虚弱生産士は今日も死ぬ ―小さな望みは世界を救いました―

山田 武

聖獣祭終篇 その16



 俺がやるべきことを果たしても、祭りはそれでも続いていく。
 誰もがそれぞれ抱いた目的を果たすため、それぞれの想いを以って行動するのだから。

「さてさて、溜まったデータの方を反映させておきますか」

 忘れられていると思うが、森の入り口である南区画で開いた力比べの店。
 サンドバックに仕込んだ『プログレス』の能力で、威力を測定していた。

 それ以外にも種族や職業の補正を計測し、『SEBAS』に処理を任せている。
 俺では想像のつかないことをやっているようだが、まあその辺りは委ねていた。

「……けどまあ、気になりはするか。具体的に今は、どういうことに用いているんだ?」

《主だっては知っての通り『バトルラーニング』の戦闘記録、他には鑑定の性能強化に用いております。また、動物型の機体などのバランス調整にも》

「……機体など、か。うんまあ、あまり派手にやらないでくれよ」

《心得ております》

 今なお、『SEBAS』が俺のためだと暗躍していることは多い。
 実際その通りなのは間違いないので、あえて細かいことは聞いていないのだ。

 迷宮に蔓延るユニーク種、こっそり行っているであろう案役街への干渉、そして今回のデータ計測……なんというか、物凄く暗躍しているよな。

「データ測定と言えば、強化してもらった加護も確かめないといけないな。便利な能力はより便利になったし、使い勝手が悪いと思えた能力も使いやすくなっただろうし」

《システム的な確認はすでに済ませております。旦那様には実際に用いることで、体感してもらいたいです》

「うん、それはやってみよう。水飴とか、食べながら散策するのも楽しそうだしな。あとはそうだな……素材の採取と出店の出し物で何かしておくべきか」

 ミニゲームイベントでやったようなことをクリアすれば、レアな魔道具を得られる店もいくつかある。
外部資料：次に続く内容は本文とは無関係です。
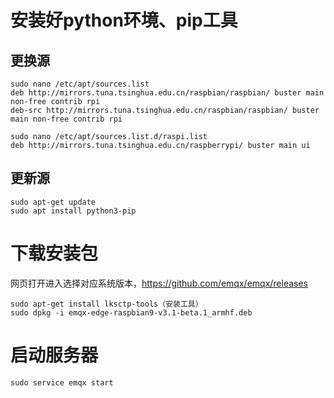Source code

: <!--
 * @Description : 
 * @Author      : Yufeng Zhang
 * @Date: 2023-08-29 12:07:11
 * @LastEditTime: 2023-08-29 14:08:30
-->
# 安装好python环境、pip工具
## 更换源
```
sudo nano /etc/apt/sources.list
deb http://mirrors.tuna.tsinghua.edu.cn/raspbian/raspbian/ buster main non-free contrib rpi
deb-src http://mirrors.tuna.tsinghua.edu.cn/raspbian/raspbian/ buster main non-free contrib rpi

sudo nano /etc/apt/sources.list.d/raspi.list
deb http://mirrors.tuna.tsinghua.edu.cn/raspberrypi/ buster main ui
```

## 更新源
```
sudo apt-get update
sudo apt install python3-pip
```

# 下载安装包
网页打开进入选择对应系统版本，https://github.com/emqx/emqx/releases
```
sudo apt-get install lksctp-tools（安装工具）
sudo dpkg -i emqx-edge-raspbian9-v3.1-beta.1_armhf.deb
```

# 启动服务器
```
sudo service emqx start
```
 どちらかというと獣人好みの物が多く、何より金を積めば得られるモノが多かった。
 ……さすがに、王家の宝物庫と比べるのは悪かったようだな。

「けど、掘り出し物みたいな物がチラホラ見受けられるな」

 古びた品だったり、価値を理解されていない物だったり……少々グレーな出店に並ぶそれらは、普通の職人では生みだすことのできないソレだった。

 悪戯レベルの雑魚魔物を呼び出す笛、相手にしゃっくりをさせるなんてジョークグッズだって、俺がその作り方をマスターできれば相当な力にすることができる。

「笛は指定した波長で特定の魔物を呼び出す代物に、しゃっくりの方は状態異常を確定で付与する……なんてこともできるかもな。あずはゲットして、それから調査だな」

 どちらも理論上は可能だが、できない可能性がある……しっかりと調べて、使えそうか確認しないとな。